Photograph — hospitalitynet

Hilton Worldwide Holdings is planning to build more hotels in Africa as part of its expansion plans on the continent. Its plans include opening more of its Curio Collection brand hotels after it debuted the first hotel under the brand earlier this week.

The Curio Collection Brand is a soft brand from Hilton Holdings; every hotel signed to the brand will be supported by Hilton Worldwide Holdings but will be allowed to keep its individual brand.

The first African hotel under the Curio Collection Brand is Legend Hotel, Lagos. The hotel is located within the Murtala Mohammed International hotel in Lagos and is the first of seven hotels to be opened under the brand in Nigeria alone. Legend Hotel is also Hilton’s second hotel in Nigeria.
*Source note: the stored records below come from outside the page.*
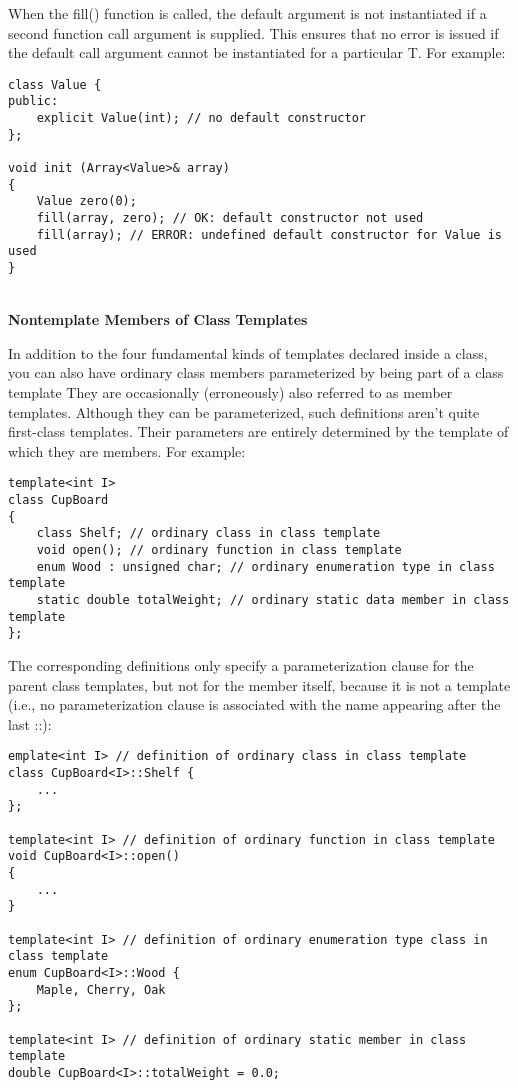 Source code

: When the fill() function is called, the default argument is not instantiated if a second function call argument is supplied. This ensures that no error is issued if the default call argument cannot be instantiated for a particular T. For example:

\begin{lstlisting}[style=styleCXX]
class Value {
public:
	explicit Value(int); // no default constructor
};

void init (Array<Value>& array)
{
	Value zero(0);
	fill(array, zero); // OK: default constructor not used
	fill(array); // ERROR: undefined default constructor for Value is used
}
\end{lstlisting}

\hspace*{\fill} \\ %
\noindent
\textbf{Nontemplate Members of Class Templates}

In addition to the four fundamental kinds of templates declared inside a class, you can also have ordinary class members parameterized by being part of a class template They are occasionally (erroneously) also referred to as member templates. Although they can be parameterized, such definitions aren’t quite first-class templates. Their parameters are entirely determined by the template of which they are members. For example:

\begin{lstlisting}[style=styleCXX]
template<int I>
class CupBoard
{
	class Shelf; // ordinary class in class template
	void open(); // ordinary function in class template
	enum Wood : unsigned char; // ordinary enumeration type in class template
	static double totalWeight; // ordinary static data member in class template
};
\end{lstlisting}

The corresponding definitions only specify a parameterization clause for the parent class templates, but not for the member itself, because it is not a template (i.e., no parameterization clause is associated with the name appearing after the last ::):

\begin{lstlisting}[style=styleCXX]
emplate<int I> // definition of ordinary class in class template
class CupBoard<I>::Shelf {
	...
};

template<int I> // definition of ordinary function in class template
void CupBoard<I>::open()
{
	...
}

template<int I> // definition of ordinary enumeration type class in class template
enum CupBoard<I>::Wood {
	Maple, Cherry, Oak
};

template<int I> // definition of ordinary static member in class template
double CupBoard<I>::totalWeight = 0.0;
\end{lstlisting}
The company plans to invest $50 million in the next five years to add more hotels in 13 countries where it does not currently operate including Botswana, Ghana, eSwatini, Uganda, Malawi, and Rwanda, to the Curio collection brand.
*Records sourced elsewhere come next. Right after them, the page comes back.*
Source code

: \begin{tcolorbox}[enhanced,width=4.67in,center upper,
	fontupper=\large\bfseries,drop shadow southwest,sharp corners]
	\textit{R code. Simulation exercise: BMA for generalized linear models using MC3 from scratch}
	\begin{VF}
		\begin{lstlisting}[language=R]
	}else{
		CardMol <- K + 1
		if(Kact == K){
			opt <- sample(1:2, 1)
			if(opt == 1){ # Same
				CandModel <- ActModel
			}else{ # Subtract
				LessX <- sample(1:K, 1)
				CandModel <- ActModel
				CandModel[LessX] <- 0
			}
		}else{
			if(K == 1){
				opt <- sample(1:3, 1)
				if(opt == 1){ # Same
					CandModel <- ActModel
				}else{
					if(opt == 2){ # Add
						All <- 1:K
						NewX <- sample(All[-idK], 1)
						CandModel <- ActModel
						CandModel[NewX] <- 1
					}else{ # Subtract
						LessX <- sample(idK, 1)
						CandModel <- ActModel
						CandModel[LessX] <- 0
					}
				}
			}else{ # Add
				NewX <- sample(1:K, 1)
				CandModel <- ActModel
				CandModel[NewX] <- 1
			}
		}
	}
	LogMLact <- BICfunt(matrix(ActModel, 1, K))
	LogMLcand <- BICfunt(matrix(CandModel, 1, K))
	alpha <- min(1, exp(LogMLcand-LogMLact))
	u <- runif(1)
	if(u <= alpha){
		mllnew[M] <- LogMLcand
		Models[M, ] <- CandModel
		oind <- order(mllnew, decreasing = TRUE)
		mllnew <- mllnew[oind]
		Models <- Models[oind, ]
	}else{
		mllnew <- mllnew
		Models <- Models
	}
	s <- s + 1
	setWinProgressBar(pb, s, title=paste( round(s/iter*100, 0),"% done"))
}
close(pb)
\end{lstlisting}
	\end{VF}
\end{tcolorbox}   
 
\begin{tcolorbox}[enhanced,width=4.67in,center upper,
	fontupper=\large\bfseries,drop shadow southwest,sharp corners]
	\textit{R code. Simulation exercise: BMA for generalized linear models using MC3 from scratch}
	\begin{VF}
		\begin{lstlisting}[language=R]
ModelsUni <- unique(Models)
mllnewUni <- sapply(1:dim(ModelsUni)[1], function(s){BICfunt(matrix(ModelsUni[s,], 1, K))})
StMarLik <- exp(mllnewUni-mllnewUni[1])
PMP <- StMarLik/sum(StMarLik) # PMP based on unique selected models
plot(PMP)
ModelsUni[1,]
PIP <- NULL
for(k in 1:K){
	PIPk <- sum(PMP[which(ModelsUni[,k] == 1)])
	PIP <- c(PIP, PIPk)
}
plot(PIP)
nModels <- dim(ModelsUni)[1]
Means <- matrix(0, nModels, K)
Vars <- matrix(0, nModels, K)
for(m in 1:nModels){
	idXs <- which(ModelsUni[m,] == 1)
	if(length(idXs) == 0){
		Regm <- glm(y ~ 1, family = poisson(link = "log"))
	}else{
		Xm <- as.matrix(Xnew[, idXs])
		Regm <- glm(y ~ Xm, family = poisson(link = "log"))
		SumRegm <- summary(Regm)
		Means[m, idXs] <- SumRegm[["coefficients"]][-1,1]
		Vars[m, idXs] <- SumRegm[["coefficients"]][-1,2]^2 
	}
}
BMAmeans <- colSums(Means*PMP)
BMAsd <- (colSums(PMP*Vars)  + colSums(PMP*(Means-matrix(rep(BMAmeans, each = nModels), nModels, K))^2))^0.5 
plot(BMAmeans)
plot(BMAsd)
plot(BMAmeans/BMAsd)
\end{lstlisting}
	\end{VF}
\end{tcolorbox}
Hilton Worldwide Holdings announcement becomes the fourth of such from some of the biggest global hotel chains. Radisson Hotels announced on Tuesday that it would be opening 10 new hotels across the African continent in the coming nine months. “We are thrilled to be announcing 10 new hotel deals in just nine months, which equates to a new signing every month,” Radisson’s sub-Saharan Africa senior vice president for development Andrew Mclachlan told Reuters. It will be building a luxury hotel in Lagos, Nigeria, a lifestyle hotel in Ivory Coast, and a Radisson Blu in Morocco. Marriot hotels and Hyatt hotels also have plans to expand in Africa, the former wants to increase operations by 50 percent across the continent, including to Mozambique, while the latter wants to double its hotels in Africa by 2020.

Africa is seen as investment worthy, due to its emerging economies and its growing middle class. Though there have been setbacks in terms of government policies, business-friendly environment, and debts with local partners like in the case of Intercontinental hotels in Nigeria, many hotel brands are still choosing to invest on the continent. A key attraction could also be the continent’s (especially sub-Saharan Africa) rising tourism industry, which experienced an 11 percent increase in tourist arrivals in 2016, with international tourist arrivals to the continent increasing from 24 million in 1995 to 56 million in 2014. Tourism revenues have tripled within that period too, from $14 billion to $47 billion.

Airbnb, the online marketplace and hospitality service provider, has already spread around the continent and securing its own market share of Africa’s tourism sector. It has been able to shift its services from “novelty accommodation to a mainstream tourist option” in Africa, seemingly taking the place of hotels on the continent.